◆ TASK
Work out how many lines in the material below hold the word "当作是学". Write only the number.

◆ RECORDS PROVIDED
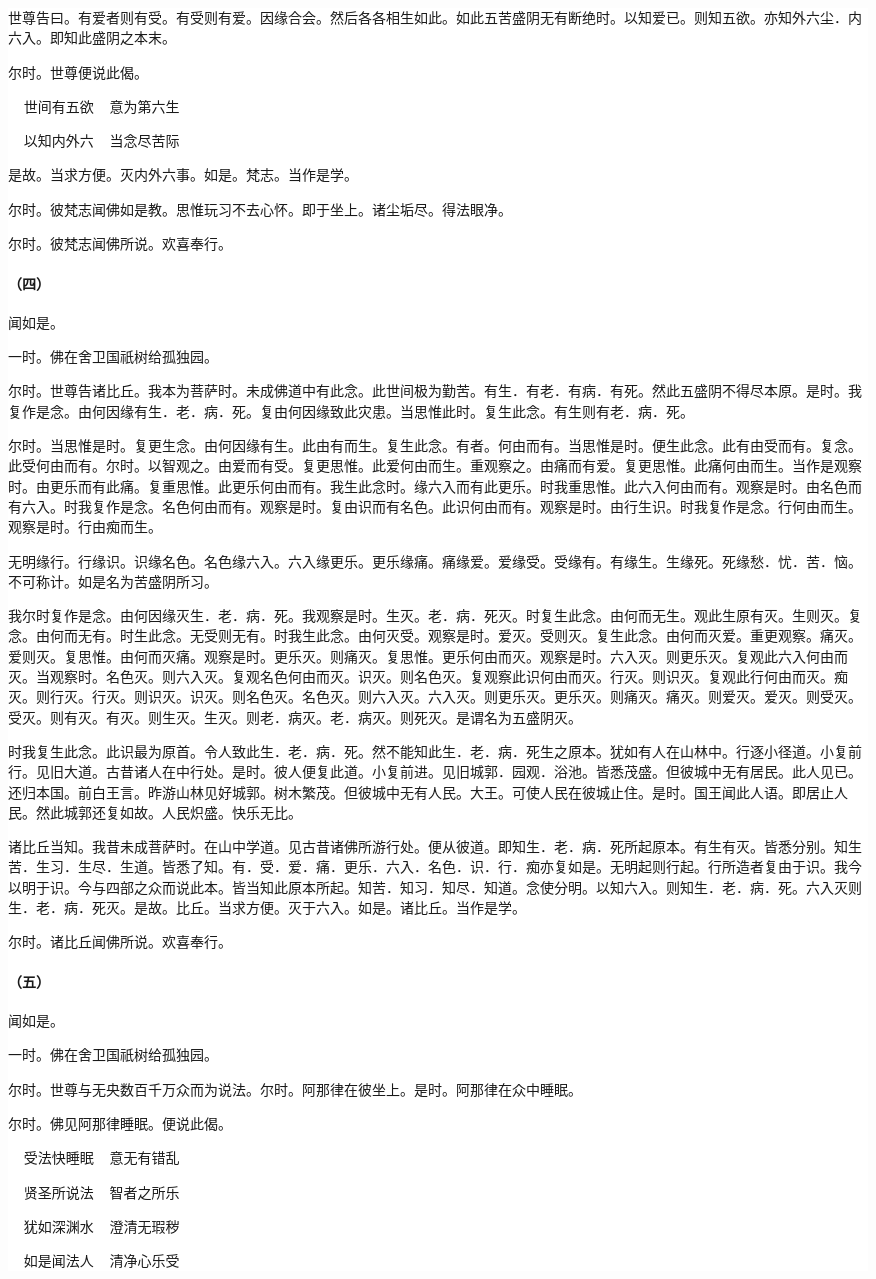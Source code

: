 世尊告曰。有爱者则有受。有受则有爱。因缘合会。然后各各相生如此。如此五苦盛阴无有断绝时。以知爱已。则知五欲。亦知外六尘．内六入。即知此盛阴之本末。

尔时。世尊便说此偈。

&nbsp;&nbsp;&nbsp;&nbsp;世间有五欲&nbsp;&nbsp;&nbsp;&nbsp;意为第六生

&nbsp;&nbsp;&nbsp;&nbsp;以知内外六&nbsp;&nbsp;&nbsp;&nbsp;当念尽苦际

是故。当求方便。灭内外六事。如是。梵志。当作是学。

尔时。彼梵志闻佛如是教。思惟玩习不去心怀。即于坐上。诸尘垢尽。得法眼净。

尔时。彼梵志闻佛所说。欢喜奉行。

#### （四）

闻如是。

一时。佛在舍卫国祇树给孤独园。

尔时。世尊告诸比丘。我本为菩萨时。未成佛道中有此念。此世间极为勤苦。有生．有老．有病．有死。然此五盛阴不得尽本原。是时。我复作是念。由何因缘有生．老．病．死。复由何因缘致此灾患。当思惟此时。复生此念。有生则有老．病．死。

尔时。当思惟是时。复更生念。由何因缘有生。此由有而生。复生此念。有者。何由而有。当思惟是时。便生此念。此有由受而有。复念。此受何由而有。尔时。以智观之。由爱而有受。复更思惟。此爱何由而生。重观察之。由痛而有爱。复更思惟。此痛何由而生。当作是观察时。由更乐而有此痛。复重思惟。此更乐何由而有。我生此念时。缘六入而有此更乐。时我重思惟。此六入何由而有。观察是时。由名色而有六入。时我复作是念。名色何由而有。观察是时。复由识而有名色。此识何由而有。观察是时。由行生识。时我复作是念。行何由而生。观察是时。行由痴而生。

无明缘行。行缘识。识缘名色。名色缘六入。六入缘更乐。更乐缘痛。痛缘爱。爱缘受。受缘有。有缘生。生缘死。死缘愁．忧．苦．恼。不可称计。如是名为苦盛阴所习。

我尔时复作是念。由何因缘灭生．老．病．死。我观察是时。生灭。老．病．死灭。时复生此念。由何而无生。观此生原有灭。生则灭。复念。由何而无有。时生此念。无受则无有。时我生此念。由何灭受。观察是时。爱灭。受则灭。复生此念。由何而灭爱。重更观察。痛灭。爱则灭。复思惟。由何而灭痛。观察是时。更乐灭。则痛灭。复思惟。更乐何由而灭。观察是时。六入灭。则更乐灭。复观此六入何由而灭。当观察时。名色灭。则六入灭。复观名色何由而灭。识灭。则名色灭。复观察此识何由而灭。行灭。则识灭。复观此行何由而灭。痴灭。则行灭。行灭。则识灭。识灭。则名色灭。名色灭。则六入灭。六入灭。则更乐灭。更乐灭。则痛灭。痛灭。则爱灭。爱灭。则受灭。受灭。则有灭。有灭。则生灭。生灭。则老．病灭。老．病灭。则死灭。是谓名为五盛阴灭。

时我复生此念。此识最为原首。令人致此生．老．病．死。然不能知此生．老．病．死生之原本。犹如有人在山林中。行逐小径道。小复前行。见旧大道。古昔诸人在中行处。是时。彼人便复此道。小复前进。见旧城郭．园观．浴池。皆悉茂盛。但彼城中无有居民。此人见已。还归本国。前白王言。昨游山林见好城郭。树木繁茂。但彼城中无有人民。大王。可使人民在彼城止住。是时。国王闻此人语。即居止人民。然此城郭还复如故。人民炽盛。快乐无比。

诸比丘当知。我昔未成菩萨时。在山中学道。见古昔诸佛所游行处。便从彼道。即知生．老．病．死所起原本。有生有灭。皆悉分别。知生苦．生习．生尽．生道。皆悉了知。有．受．爱．痛．更乐．六入．名色．识．行．痴亦复如是。无明起则行起。行所造者复由于识。我今以明于识。今与四部之众而说此本。皆当知此原本所起。知苦．知习．知尽．知道。念使分明。以知六入。则知生．老．病．死。六入灭则生．老．病．死灭。是故。比丘。当求方便。灭于六入。如是。诸比丘。当作是学。

尔时。诸比丘闻佛所说。欢喜奉行。

#### （五）

闻如是。

一时。佛在舍卫国祇树给孤独园。

尔时。世尊与无央数百千万众而为说法。尔时。阿那律在彼坐上。是时。阿那律在众中睡眠。

尔时。佛见阿那律睡眠。便说此偈。

&nbsp;&nbsp;&nbsp;&nbsp;受法快睡眠&nbsp;&nbsp;&nbsp;&nbsp;意无有错乱

&nbsp;&nbsp;&nbsp;&nbsp;贤圣所说法&nbsp;&nbsp;&nbsp;&nbsp;智者之所乐

&nbsp;&nbsp;&nbsp;&nbsp;犹如深渊水&nbsp;&nbsp;&nbsp;&nbsp;澄清无瑕秽

&nbsp;&nbsp;&nbsp;&nbsp;如是闻法人&nbsp;&nbsp;&nbsp;&nbsp;清净心乐受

◆ RESULT FOR THIS TASK
2